Taking stock of Iraq
If the horrific bombings of Spanish commuter trains last week tell us anything, it’s that we have no idea what the continuing fallout from the war in Iraq will be.
A year ago this week, the United States took the unprecedented step of pre-emptively invading Iraq, a non-belligerent nation. Looking back, we can say that in some ways it has been a successful mission, but in others, as the Madrid bombings suggest, it has had disastrous consequences.
On the plus side, Saddam Hussein, an especially gruesome tyrant, is gone. The liberation of 25 million Iraqis from this monster should not be undervalued.
And it may well turn out, as optimists and the Bush administration hope, that Iraq will emerge finally as a bastion of democracy and stability in the Middle East. That will be a good thing too, though at this point it’s hardly a sure thing. Iraq, a nation in concept only, could just as well descend into bloody civil war or become a fundamentalist theocracy.
In the meantime, America’s credibility has suffered immensely, especially overseas, as it has become clear that the principal rationale given for the invasion, that Iraq possessed weapons of mass destruction in violation of a United Nations resolution, was totally wrong and perhaps a self-serving lie.

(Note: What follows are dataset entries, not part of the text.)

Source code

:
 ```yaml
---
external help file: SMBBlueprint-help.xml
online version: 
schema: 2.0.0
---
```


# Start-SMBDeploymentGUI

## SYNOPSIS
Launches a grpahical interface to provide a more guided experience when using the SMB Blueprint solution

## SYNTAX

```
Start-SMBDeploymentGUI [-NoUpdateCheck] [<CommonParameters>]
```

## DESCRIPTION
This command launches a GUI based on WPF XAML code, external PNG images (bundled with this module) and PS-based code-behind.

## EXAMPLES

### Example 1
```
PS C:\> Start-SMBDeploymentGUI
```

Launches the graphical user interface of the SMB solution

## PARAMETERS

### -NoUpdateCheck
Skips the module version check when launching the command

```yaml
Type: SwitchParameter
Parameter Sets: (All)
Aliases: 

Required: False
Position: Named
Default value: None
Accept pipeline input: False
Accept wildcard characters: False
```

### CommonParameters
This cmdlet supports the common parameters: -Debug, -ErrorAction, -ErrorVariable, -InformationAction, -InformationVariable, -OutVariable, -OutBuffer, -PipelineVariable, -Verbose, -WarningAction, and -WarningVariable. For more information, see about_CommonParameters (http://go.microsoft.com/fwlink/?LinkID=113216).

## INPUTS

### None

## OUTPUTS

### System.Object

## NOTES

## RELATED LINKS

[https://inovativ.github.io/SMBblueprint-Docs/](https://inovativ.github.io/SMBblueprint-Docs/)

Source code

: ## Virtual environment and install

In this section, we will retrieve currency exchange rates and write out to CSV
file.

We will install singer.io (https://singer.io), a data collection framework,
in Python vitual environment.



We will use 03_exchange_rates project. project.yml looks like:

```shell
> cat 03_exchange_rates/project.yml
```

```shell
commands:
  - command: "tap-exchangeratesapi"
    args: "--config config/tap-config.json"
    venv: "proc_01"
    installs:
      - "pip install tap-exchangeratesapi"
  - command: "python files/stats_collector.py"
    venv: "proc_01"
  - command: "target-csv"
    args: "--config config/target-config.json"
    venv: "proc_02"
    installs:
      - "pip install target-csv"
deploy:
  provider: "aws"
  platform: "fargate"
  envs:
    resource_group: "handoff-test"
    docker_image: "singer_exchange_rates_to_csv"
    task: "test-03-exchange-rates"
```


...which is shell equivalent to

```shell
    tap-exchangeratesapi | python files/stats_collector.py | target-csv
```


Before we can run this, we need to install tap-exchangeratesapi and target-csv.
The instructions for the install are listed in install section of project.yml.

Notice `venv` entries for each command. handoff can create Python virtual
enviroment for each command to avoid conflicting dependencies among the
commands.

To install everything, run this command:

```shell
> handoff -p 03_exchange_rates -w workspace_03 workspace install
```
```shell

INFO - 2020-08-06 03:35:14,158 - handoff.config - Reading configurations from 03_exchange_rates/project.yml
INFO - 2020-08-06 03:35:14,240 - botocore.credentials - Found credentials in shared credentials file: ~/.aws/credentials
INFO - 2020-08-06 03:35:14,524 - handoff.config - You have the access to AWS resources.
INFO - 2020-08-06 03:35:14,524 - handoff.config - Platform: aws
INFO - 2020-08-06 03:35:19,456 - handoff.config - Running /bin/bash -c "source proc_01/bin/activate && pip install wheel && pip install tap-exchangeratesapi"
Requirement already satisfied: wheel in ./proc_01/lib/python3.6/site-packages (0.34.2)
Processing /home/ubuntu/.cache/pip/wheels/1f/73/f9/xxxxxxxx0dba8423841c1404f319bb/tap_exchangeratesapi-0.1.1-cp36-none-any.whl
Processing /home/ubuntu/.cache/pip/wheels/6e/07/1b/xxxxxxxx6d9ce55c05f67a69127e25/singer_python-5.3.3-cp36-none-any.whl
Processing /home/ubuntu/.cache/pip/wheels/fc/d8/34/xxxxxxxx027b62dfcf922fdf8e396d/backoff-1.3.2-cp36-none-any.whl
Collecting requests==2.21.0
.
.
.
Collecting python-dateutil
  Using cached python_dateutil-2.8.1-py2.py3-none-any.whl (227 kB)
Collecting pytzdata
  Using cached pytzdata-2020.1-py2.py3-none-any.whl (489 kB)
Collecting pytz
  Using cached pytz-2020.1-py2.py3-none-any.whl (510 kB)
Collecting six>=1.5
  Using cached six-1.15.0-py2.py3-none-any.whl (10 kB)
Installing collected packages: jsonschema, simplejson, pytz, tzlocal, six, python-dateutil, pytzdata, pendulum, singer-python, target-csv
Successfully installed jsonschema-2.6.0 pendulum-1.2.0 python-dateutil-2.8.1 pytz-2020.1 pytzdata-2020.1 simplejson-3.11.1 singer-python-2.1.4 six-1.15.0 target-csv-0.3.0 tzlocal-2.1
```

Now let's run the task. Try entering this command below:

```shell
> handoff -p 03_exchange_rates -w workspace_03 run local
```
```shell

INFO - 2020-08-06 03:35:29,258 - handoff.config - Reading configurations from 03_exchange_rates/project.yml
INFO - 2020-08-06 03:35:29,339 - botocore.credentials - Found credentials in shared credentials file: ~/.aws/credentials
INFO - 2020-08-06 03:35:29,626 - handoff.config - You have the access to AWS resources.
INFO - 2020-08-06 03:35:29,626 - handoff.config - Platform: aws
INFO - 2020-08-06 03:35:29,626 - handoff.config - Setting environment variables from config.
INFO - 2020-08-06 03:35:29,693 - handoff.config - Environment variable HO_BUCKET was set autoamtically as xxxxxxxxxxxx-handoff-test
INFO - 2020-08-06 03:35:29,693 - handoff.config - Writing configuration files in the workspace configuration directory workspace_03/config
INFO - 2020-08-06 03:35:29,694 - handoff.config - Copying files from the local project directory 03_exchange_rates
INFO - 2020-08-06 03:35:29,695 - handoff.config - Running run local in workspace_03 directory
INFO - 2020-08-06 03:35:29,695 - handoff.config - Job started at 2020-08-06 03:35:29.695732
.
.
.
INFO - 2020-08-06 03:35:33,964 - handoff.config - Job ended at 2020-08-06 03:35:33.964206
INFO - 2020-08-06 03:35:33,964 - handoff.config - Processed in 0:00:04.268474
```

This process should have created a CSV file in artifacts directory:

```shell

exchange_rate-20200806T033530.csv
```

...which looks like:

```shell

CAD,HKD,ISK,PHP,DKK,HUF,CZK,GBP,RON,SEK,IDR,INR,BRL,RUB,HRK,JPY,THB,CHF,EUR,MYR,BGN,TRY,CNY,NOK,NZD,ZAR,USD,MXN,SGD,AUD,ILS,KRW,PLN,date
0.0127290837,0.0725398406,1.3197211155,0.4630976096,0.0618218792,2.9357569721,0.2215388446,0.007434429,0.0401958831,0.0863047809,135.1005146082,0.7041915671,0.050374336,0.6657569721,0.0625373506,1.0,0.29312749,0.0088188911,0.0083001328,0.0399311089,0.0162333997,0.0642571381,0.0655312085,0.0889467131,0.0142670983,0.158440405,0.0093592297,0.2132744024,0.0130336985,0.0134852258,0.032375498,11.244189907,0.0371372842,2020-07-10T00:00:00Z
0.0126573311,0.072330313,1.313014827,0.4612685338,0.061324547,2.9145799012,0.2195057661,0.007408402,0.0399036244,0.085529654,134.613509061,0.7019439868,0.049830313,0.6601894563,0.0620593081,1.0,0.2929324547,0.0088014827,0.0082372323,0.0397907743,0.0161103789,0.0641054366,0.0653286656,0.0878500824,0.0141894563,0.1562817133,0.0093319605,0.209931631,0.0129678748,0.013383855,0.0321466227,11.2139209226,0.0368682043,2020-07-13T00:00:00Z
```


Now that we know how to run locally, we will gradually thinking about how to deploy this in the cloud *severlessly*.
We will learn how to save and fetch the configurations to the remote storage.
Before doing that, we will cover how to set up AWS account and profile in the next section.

At this time a year ago, U.N. inspectors on the ground in Iraq had been unable to find any weapons, and several members of the U.N. Security Council, notably France, Germany and Russia, opposed invasion. The United States went ahead anyway.
With the failure after the invasion to find weapons of mass destruction, the war increasingly is being seen as a cynical exercise in global hegemony on the part of the world’s only superpower.
Saddam Hussein, it’s now clear, was no threat to anyone other than his own people. And it’s also clear that another rationale for the invasion, that Saddam was somehow tied to al Qaeda, was simply not true.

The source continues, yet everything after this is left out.